ASSIGNMENT |
All entries are to be quoted exactly; the images stay out of the copy.

━━━━━ RECORDS PROVIDED

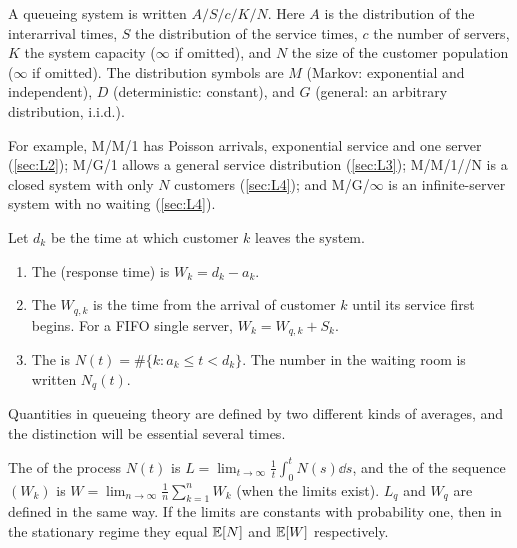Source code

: \begin{definition}\label{L1:def:kendall}
A queueing system is written $A/S/c/K/N$. Here $A$ is the distribution of the
interarrival times, $S$ the distribution of the service times, $c$ the number of
servers, $K$ the system capacity ($\infty$ if omitted), and $N$ the size of the
customer population ($\infty$ if omitted). The distribution symbols are $M$ (Markov:
exponential and independent), $D$ (deterministic: constant), and $G$ (general:
an arbitrary distribution, i.i.d.).
\end{definition}

For example, M/M/1 has Poisson arrivals, exponential service and one server
(\cref{sec:L2}); M/G/1 allows a general service distribution (\cref{sec:L3});
M/M/1//N is a closed system with only $N$ customers (\cref{sec:L4}); and
M/G/$\infty$ is an infinite-server system with no waiting (\cref{sec:L4}).

\begin{definition}\label{L1:def:measures}
Let $d_k$ be the time at which customer $k$ leaves the system.
\begin{enumerate}
\item The  (response time) is $W_k=d_k-a_k$.
\item The  $W_{q,k}$ is the time from the arrival of customer $k$
  until its service first begins. For a FIFO single server, $W_k=W_{q,k}+S_k$.
\item The  is $N(t)=\#\{k: a_k\le t<d_k\}$. The number in the
  waiting room is written $N_q(t)$.
\end{enumerate}
\end{definition}

Quantities in queueing theory are defined by two different kinds of averages, and the
distinction will be essential several times.

\begin{definition}\label{L1:def:averages}
The  of the process $N(t)$ is
$L=\lim_{t\to\infty}\frac1t\int_0^t N(s)\dd s$, and the  of the
sequence $(W_k)$ is $W=\lim_{n\to\infty}\frac1n\sum_{k=1}^n W_k$ (when the limits
exist). $L_q$ and $W_q$ are defined in the same way. If the limits are constants with
probability one, then in the stationary regime they equal $\E[N]$ and $\E[W]$
respectively.
\end{definition}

━━━━━━━━━━

RESPONSE |
Source code

: \begin{definition}\label{L1:def:kendall}
A queueing system is written $A/S/c/K/N$. Here $A$ is the distribution of the
interarrival times, $S$ the distribution of the service times, $c$ the number of
servers, $K$ the system capacity ($\infty$ if omitted), and $N$ the size of the
customer population ($\infty$ if omitted). The distribution symbols are $M$ (Markov:
exponential and independent), $D$ (deterministic: constant), and $G$ (general:
an arbitrary distribution, i.i.d.).
\end{definition}

For example, M/M/1 has Poisson arrivals, exponential service and one server
(\cref{sec:L2}); M/G/1 allows a general service distribution (\cref{sec:L3});
M/M/1//N is a closed system with only $N$ customers (\cref{sec:L4}); and
M/G/$\infty$ is an infinite-server system with no waiting (\cref{sec:L4}).

\begin{definition}\label{L1:def:measures}
Let $d_k$ be the time at which customer $k$ leaves the system.
\begin{enumerate}
\item The  (response time) is $W_k=d_k-a_k$.
\item The  $W_{q,k}$ is the time from the arrival of customer $k$
  until its service first begins. For a FIFO single server, $W_k=W_{q,k}+S_k$.
\item The  is $N(t)=\#\{k: a_k\le t<d_k\}$. The number in the
  waiting room is written $N_q(t)$.
\end{enumerate}
\end{definition}

Quantities in queueing theory are defined by two different kinds of averages, and the
distinction will be essential several times.

\begin{definition}\label{L1:def:averages}
The  of the process $N(t)$ is
$L=\lim_{t\to\infty}\frac1t\int_0^t N(s)\dd s$, and the  of the
sequence $(W_k)$ is $W=\lim_{n\to\infty}\frac1n\sum_{k=1}^n W_k$ (when the limits
exist). $L_q$ and $W_q$ are defined in the same way. If the limits are constants with
probability one, then in the stationary regime they equal $\E[N]$ and $\E[W]$
respectively.
\end{definition}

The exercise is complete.